Image by Reno Chris via Wikimedia Commons

Virgin Valley Opals
Nevada Gold

Nevada is the most mineral rich state in the nation. Almost 80% of all the gold in the United States, comes from Nevada - which produces over 5 million troy ounces per year.

The Great Basin is one of the world's most prolific metallogenic provinces and produces about 11% of the total world production of gold. Additionally, this region is rich in silver and copper deposits. Total gold production from Nevada recorded from 1835 to 2008 totals over US $228 billion dollars at 2011 prices.

Image by US Geological Survey

Nevada Gold
Nevada Turquoise

With more than 120 mines, Nevada is one of the country's major producers of turquoise. Most is found as nuggets, fracture fillings and in breccias as the cement filling interstices between fragments.

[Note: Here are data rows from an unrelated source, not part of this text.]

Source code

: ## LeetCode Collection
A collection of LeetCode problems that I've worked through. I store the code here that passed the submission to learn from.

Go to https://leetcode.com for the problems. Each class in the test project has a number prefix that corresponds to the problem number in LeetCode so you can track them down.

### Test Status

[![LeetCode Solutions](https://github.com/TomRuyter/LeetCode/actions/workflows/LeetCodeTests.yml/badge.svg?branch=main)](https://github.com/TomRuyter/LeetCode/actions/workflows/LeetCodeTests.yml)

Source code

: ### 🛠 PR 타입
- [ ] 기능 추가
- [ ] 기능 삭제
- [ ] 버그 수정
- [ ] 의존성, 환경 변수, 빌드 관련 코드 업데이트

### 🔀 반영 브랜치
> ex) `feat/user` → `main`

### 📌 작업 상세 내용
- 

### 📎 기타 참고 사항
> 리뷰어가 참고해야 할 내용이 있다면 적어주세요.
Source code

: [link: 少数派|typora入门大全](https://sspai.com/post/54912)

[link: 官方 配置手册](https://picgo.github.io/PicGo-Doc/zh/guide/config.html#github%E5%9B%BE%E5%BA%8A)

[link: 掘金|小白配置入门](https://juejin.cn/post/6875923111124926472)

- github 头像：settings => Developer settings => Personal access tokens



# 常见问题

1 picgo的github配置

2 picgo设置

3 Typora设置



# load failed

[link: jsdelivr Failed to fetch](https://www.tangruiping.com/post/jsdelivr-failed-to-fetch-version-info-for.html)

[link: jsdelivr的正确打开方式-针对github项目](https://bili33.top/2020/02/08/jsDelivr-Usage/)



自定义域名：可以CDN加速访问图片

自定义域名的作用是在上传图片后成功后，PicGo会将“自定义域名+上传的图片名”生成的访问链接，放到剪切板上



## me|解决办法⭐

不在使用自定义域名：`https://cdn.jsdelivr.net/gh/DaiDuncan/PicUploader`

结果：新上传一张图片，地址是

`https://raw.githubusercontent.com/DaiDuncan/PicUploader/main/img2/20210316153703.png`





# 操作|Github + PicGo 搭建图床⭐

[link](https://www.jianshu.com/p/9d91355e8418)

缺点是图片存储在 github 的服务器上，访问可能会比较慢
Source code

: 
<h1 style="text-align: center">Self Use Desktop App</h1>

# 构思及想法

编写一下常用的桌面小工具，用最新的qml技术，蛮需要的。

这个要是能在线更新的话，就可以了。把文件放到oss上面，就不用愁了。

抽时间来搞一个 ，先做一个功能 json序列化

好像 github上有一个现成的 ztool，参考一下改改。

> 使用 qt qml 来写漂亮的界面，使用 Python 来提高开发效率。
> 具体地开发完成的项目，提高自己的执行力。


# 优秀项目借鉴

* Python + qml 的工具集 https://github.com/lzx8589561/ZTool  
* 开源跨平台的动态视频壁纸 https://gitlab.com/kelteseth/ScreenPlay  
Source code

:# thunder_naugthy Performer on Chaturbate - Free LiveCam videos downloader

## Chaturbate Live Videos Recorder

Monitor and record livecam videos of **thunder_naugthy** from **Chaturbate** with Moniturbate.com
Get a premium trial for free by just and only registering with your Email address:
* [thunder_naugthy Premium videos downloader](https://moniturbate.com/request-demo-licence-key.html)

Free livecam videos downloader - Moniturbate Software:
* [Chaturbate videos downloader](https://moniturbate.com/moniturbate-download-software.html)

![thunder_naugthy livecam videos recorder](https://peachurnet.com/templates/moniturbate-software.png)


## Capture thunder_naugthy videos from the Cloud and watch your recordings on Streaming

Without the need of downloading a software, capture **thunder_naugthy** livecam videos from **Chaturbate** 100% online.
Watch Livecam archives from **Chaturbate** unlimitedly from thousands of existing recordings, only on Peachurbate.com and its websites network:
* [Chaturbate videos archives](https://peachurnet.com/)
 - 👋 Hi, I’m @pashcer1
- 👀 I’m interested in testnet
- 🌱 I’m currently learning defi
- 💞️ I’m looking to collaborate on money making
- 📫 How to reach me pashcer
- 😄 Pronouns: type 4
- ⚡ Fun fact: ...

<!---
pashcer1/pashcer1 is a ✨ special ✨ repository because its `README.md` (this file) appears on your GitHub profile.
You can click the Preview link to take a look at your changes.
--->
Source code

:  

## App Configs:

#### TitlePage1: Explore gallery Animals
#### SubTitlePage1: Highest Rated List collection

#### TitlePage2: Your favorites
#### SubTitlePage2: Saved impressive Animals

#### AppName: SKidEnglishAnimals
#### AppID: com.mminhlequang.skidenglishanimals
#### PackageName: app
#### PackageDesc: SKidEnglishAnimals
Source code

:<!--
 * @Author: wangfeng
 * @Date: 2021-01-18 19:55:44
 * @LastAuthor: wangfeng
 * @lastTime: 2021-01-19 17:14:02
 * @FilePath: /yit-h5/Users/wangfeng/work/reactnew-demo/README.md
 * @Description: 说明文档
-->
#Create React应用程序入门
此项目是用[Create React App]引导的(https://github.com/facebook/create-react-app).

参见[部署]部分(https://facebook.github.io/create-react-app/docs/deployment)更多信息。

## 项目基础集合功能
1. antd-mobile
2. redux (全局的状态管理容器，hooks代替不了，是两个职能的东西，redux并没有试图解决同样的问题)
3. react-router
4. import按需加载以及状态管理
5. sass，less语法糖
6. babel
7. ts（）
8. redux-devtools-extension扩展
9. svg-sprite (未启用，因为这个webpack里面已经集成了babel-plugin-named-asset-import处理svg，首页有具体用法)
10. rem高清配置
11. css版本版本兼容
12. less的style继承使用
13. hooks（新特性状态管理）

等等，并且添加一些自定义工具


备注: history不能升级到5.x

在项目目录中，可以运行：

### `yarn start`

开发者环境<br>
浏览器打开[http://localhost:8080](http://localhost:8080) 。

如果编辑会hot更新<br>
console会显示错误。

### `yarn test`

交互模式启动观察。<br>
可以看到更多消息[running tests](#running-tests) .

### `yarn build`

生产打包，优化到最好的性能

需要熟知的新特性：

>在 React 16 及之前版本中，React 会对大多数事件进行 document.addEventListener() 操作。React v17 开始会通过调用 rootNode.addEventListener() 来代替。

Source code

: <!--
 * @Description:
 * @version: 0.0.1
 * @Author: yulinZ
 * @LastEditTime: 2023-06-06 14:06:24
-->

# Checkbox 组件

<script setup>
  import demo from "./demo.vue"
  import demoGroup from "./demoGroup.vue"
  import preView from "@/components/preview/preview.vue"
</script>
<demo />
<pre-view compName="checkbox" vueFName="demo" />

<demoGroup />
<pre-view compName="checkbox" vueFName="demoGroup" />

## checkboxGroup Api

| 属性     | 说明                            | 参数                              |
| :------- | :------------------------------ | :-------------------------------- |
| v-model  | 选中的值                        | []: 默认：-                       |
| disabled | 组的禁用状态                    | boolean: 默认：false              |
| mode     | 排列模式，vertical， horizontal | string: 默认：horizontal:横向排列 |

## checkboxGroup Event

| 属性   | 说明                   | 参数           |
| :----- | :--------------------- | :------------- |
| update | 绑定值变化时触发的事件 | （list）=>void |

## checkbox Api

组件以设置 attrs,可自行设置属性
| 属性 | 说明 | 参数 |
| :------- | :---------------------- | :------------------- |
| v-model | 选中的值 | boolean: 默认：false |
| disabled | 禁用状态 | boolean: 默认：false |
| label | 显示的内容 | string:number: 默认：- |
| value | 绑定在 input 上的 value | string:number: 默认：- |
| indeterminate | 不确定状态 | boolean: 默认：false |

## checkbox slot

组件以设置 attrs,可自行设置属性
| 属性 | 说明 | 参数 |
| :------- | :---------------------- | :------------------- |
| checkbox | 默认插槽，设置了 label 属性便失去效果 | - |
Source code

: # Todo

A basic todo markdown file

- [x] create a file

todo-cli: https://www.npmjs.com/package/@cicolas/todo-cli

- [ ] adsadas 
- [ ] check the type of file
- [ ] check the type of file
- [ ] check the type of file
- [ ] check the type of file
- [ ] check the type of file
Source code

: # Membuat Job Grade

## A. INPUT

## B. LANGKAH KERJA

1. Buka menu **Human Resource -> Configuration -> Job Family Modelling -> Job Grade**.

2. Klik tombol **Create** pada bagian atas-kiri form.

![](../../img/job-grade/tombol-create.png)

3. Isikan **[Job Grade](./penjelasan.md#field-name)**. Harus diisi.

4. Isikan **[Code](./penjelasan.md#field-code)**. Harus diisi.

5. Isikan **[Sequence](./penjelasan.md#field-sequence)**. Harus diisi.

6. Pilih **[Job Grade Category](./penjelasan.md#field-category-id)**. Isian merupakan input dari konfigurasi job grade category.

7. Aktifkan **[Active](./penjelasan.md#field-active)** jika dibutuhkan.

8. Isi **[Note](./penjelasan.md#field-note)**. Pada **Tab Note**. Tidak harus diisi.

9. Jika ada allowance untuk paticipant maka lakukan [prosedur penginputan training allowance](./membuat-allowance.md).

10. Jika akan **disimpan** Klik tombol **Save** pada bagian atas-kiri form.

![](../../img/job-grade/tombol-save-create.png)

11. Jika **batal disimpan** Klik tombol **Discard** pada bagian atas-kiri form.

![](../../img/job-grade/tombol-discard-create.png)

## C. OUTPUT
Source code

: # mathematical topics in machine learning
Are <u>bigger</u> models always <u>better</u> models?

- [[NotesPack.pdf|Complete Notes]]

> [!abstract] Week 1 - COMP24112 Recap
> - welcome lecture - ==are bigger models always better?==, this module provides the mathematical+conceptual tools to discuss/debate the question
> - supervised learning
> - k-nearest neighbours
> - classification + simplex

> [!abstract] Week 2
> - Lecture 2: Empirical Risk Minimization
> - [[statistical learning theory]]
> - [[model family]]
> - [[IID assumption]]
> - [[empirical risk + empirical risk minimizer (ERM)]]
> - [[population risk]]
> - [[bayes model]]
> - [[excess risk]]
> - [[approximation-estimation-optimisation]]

Some of this unusually coloured turquoise may contain significant zinc and iron, which is the cause of the beautiful bright green to yellow-green shades.

Major turquoise deposits in Nevada occur along a wide belt of tectonic activity that coincides with the state's zone of thrust faulting. It strikes about N15°E and extends from the northern part of Elko County, southward down to the California border southwest of Tonopah.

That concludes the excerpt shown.